CI Failures¶
Overview of CI Checks¶
When you open a PR against vLLM-Omni, several CI checks run automatically:
| Check | Platform | What it does |
|---|---|---|
| pre-commit | GitHub Actions | Runs linting (Ruff), formatting, spell-checking (typos), and YAML validation. |
| Build Wheel | GitHub Actions | Builds Python wheels for Python 3.11 and 3.12 on Ubuntu. Skipped for docs-only or Markdown-only changes (controlled by paths-ignore in the workflow). |
| DCO | GitHub | Verifies every commit has a Signed-off-by line. |
| docs/readthedocs.org:vllm-omni | Read the Docs | Builds the MkDocs documentation site. |
| buildkite/vllm-omni | Buildkite | Runs GPU-based tests on NVIDIA CUDA hardware (L4, H100). |
| buildkite/vllm-omni-amd | Buildkite | Runs GPU-based tests on AMD ROCm hardware (MI325). |
| buildkite/vllm-omni-intel | Buildkite | Runs GPU-based tests on Intel XPU hardware (Intel Arc BMG). |
Step 1: Identify the Failing Check¶
Click the Details link next to the failing check on your PR to open the build log. The most common failures fall into these categories:
pre-commit failures¶
These are typically formatting or linting issues introduced by your PR. Fix them locally:
Then commit the fixes and push.
DCO failures¶
Every commit must include a Signed-off-by line. If you forgot, amend your commits:
For multiple commits, use an interactive rebase to add the sign-off to each one.
Read the Docs failures¶
The documentation build uses MkDocs with fail_on_warning: true, so even a minor warning (not just errors) will cause the build to fail. To reproduce locally:
Common causes include broken cross-references, invalid admonition syntax, or missing files referenced by --8<-- includes.
Buildkite failures¶
Buildkite runs GPU tests in Docker containers. These are the most complex checks and can fail for reasons unrelated to your PR (infrastructure issues, flaky tests, etc.). See the sections below for how to investigate.

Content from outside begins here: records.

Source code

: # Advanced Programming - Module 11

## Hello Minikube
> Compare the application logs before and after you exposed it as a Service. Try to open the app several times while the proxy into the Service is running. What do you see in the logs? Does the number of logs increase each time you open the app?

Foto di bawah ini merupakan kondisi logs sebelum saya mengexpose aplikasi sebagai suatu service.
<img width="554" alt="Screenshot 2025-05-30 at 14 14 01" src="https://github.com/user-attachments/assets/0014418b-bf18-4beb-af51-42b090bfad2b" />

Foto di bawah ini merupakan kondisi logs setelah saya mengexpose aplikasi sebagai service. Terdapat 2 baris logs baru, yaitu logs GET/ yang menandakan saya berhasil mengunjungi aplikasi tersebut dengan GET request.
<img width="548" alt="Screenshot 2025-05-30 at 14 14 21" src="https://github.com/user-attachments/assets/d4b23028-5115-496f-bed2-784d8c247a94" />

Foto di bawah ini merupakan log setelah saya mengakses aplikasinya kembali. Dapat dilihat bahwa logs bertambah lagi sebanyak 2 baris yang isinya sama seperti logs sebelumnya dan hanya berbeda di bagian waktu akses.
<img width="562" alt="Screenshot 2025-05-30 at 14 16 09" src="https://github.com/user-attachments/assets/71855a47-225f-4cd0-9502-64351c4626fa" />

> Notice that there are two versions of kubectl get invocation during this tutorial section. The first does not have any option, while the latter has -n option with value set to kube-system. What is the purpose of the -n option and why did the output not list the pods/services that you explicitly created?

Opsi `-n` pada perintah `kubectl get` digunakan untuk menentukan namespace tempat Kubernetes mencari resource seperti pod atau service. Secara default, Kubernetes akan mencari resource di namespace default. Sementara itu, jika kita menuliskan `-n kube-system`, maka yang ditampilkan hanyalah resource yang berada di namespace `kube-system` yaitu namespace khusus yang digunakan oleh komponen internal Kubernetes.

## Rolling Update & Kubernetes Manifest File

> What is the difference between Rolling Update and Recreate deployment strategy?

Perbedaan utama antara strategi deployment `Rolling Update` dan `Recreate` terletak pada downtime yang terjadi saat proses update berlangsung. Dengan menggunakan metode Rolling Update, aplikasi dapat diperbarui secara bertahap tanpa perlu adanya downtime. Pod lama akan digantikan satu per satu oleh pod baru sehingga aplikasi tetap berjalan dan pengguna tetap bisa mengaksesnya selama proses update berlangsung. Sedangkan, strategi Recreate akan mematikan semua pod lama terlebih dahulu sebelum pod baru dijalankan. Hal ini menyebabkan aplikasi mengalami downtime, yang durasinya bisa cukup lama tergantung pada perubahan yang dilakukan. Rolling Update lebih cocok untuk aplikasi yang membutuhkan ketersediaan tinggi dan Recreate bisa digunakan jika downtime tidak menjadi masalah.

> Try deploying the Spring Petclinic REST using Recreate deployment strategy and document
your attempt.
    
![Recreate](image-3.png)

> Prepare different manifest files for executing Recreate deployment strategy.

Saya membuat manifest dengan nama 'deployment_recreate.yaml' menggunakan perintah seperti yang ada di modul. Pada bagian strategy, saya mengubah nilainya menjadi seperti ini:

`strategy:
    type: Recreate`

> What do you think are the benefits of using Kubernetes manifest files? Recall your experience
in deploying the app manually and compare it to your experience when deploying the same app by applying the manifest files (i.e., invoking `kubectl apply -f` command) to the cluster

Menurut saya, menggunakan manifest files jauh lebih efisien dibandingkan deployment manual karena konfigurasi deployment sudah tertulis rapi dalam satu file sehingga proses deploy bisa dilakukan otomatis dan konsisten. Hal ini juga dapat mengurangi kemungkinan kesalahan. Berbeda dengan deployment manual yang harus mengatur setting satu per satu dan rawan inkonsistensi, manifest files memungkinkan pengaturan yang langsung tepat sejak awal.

Step 2: Check if the Failure Is a Known Issue¶
Before spending time debugging, check whether the failure already exists on the main branch:
- Look at the Buildkite build log — the test name and error message are usually enough to identify the issue.
- Check recent CI runs on
main— if the same test is failing there, the failure is not caused by your PR. - Search existing issues — look for open issues in the vllm-omni issue tracker with the test name or error message.
If the failure is already tracked, leave a comment on your PR noting that the failure is pre-existing and link the issue.
Step 3: Investigate the Failure¶
If the failure appears to be new, investigate whether your changes caused it.
Reading Buildkite Logs¶
- Click Details next to the Buildkite check on your PR.
- Find the failing step in the pipeline (e.g., "Diffusion Model Test", "Simple Unit Test").
- Expand the step to see the full test output with the traceback.
Running Tests Locally¶
For instructions on running tests locally (including specific test files, functions, and markers), see the Running Tests section in the Test Guide.
Step 4: Raise an Issue or Fix It¶
If the failure is pre-existing (not caused by your PR)¶
- Raise a new issue if one doesn't already exist, using the title format:
[CI Failure]: [job-name] - [test-path] - Include the error message, relevant log excerpts, and the commit hash where the failure occurs (e.g., "Still failing on main as of commit
abc1234"). - Leave a comment on your PR linking to the issue and noting that the failure is unrelated to your changes.
If the failure is caused by your PR¶
- Fix the issue in your branch and push the update.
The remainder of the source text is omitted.